By 1978, when the venue was added to the National Register, there was a different rallying cry for the Wagner-Mozart Music Hall: "Let's fight to save it!"
That campaign was organized by the Committee to Save Wagner-Mozart Music Hall. In a leaflet from September of that year, the group wrote that "some people want to destroy this landmark."
A year later, Pioneer's agreement to purchase the site was completed. The offer to buy the place came in at about $310,000.
In 1981, Mason City officials raised questions about the bonding process Pioneer pursued for the project, which was meant to give the business more office space, but those queries were eventually answered.
Then, on Tuesday, Feb. 23, 1982, demolition crews started plucking the first pieces from the Wagner-Mozart Music Hall. A photo caption from the Globe Gazette's Jeff Heinz noted that: "The building – long the practice and recital hall for hundreds of young musicians – is among several on a downtown site previously owned by the Mason City School District now being torn down to make way for a new office building for Pioneer Federal Savings and Loan Association of Mason City."

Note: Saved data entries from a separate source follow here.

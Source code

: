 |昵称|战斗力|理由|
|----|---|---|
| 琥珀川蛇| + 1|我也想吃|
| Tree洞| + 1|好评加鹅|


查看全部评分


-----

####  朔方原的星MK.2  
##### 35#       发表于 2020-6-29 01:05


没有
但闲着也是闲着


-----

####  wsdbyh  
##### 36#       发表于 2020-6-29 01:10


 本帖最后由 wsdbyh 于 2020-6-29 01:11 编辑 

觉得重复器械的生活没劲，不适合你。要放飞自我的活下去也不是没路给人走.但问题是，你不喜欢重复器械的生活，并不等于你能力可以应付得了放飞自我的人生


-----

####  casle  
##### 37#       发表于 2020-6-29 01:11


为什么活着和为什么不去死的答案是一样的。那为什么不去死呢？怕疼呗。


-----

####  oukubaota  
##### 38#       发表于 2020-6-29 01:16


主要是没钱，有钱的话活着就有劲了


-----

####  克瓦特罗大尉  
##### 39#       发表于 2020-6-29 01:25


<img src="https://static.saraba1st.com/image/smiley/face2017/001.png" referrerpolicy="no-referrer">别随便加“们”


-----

By Thursday only the entry way of the decades-old building still remained.
"Being designated is not a guarantee against demolition or any changes to the property," Mason City Director of Development Services Steven Van Steenhuyse said.
A slight exception to that is if any federal funds were used for the space. Then there can be a delay where further research and documentation is done.

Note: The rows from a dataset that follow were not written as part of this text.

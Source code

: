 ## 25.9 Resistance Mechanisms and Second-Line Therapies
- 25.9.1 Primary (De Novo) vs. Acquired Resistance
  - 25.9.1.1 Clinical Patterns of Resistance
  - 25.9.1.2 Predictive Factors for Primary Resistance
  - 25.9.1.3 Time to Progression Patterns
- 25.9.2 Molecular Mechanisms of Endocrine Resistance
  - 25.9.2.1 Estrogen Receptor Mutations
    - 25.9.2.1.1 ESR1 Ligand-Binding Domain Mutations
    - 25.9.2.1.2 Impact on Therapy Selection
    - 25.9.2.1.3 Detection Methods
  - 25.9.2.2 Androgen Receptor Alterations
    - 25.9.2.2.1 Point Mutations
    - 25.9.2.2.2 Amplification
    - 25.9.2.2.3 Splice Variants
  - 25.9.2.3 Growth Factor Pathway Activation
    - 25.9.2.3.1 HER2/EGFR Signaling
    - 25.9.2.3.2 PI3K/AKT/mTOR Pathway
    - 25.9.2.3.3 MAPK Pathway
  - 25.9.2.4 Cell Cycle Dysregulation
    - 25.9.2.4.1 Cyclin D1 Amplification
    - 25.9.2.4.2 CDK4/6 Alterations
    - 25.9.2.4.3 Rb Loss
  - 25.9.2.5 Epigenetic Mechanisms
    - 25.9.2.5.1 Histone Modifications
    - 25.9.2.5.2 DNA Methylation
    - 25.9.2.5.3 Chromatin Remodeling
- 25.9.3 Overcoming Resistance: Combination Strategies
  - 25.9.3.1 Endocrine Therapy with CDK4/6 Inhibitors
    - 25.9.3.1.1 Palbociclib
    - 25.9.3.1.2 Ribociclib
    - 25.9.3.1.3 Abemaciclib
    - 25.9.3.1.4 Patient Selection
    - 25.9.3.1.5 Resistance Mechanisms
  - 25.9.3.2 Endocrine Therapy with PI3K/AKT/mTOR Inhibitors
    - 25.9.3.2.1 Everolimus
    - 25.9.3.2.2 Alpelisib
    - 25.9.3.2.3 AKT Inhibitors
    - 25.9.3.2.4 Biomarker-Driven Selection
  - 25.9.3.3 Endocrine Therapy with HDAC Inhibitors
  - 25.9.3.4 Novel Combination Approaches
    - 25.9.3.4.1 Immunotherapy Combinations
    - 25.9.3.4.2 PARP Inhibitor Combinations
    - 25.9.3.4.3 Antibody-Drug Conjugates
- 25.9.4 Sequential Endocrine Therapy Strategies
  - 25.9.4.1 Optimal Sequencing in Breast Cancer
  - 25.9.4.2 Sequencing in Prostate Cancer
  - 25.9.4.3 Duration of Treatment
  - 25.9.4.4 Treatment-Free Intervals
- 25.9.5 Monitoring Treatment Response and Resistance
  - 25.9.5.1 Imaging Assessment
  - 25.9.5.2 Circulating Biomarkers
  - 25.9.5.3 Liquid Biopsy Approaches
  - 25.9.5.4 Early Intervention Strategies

According to Tricia Sandahl, the city's planning and zoning manager, Mason City's Historic Preservation Commission can work to place a hold on the demolition of a building that's been around 50 years or longer. But those holds are for 60 days.
Van Steenhuyse pointed out that owners can also take steps of their own to preserve historic buildings.
"What happens in some communities, an owner will put a perpetual easement so that basically any future owner will have to maintain that property but that also is a private action. The city doesn’t have the ability to force something like that to occur," Van Steenhuyse said.
Whether or not the city gets involved comes down to money, Van Steenhuyse said. If there's money and energy behind a campaign to save a building, the city will assist.
The Wagner-Mozart Music Hall isn't actually the only building in Mason City that got listed on the National Register and then torn down. Both the F.M. Norris House, at 108 Fourth St. NE, and the C.P. Shipley House, at 114 Third St. NW, were designated and later demolished.
"It’s always sad to see a big house go down. But to me the Wagner-Mozart was the real loss," Commission Chair Terry Harrison said. When Harrison first got to town, he said that he looked all over for the Wagner-Mozart Music Hall only to end up in a parking lot.
Where is the trail to lead?
"Once historic buildings are gone, they’re gone. You can’t replace them," Sandahl said. Van Steenhuyse expanded on that idea.
"The reality is that a lot of these older buildings you couldn’t build today without significant expense. Preserving a building is always more sustainable than tearing it down and building it new," he said.
Wagner-Mozart Music Hall's reality when it first opened was about as bright and hopeful as possible. Favorable quotes about it from both local folks and out-of-staters were plentiful. Like this one from John Vance, of Vance Music Company, speaking about the site's opening night and what it would show: "(The) appreciation of our townsmen of the real value of music to our children now and for the future generations."
An Oct. 24, 1934 article further imagined those future generations that the Wagner-Mozart Music Hall could impact.
"Where is the trail to lead? Eventually, if we continue going in the direction we have started, to a greater appreciation of good music on the part of the American people. The type of music taught in the Mason City and other high schools is an assurance of that. And greater appreciation of music is indisputably something the country needs."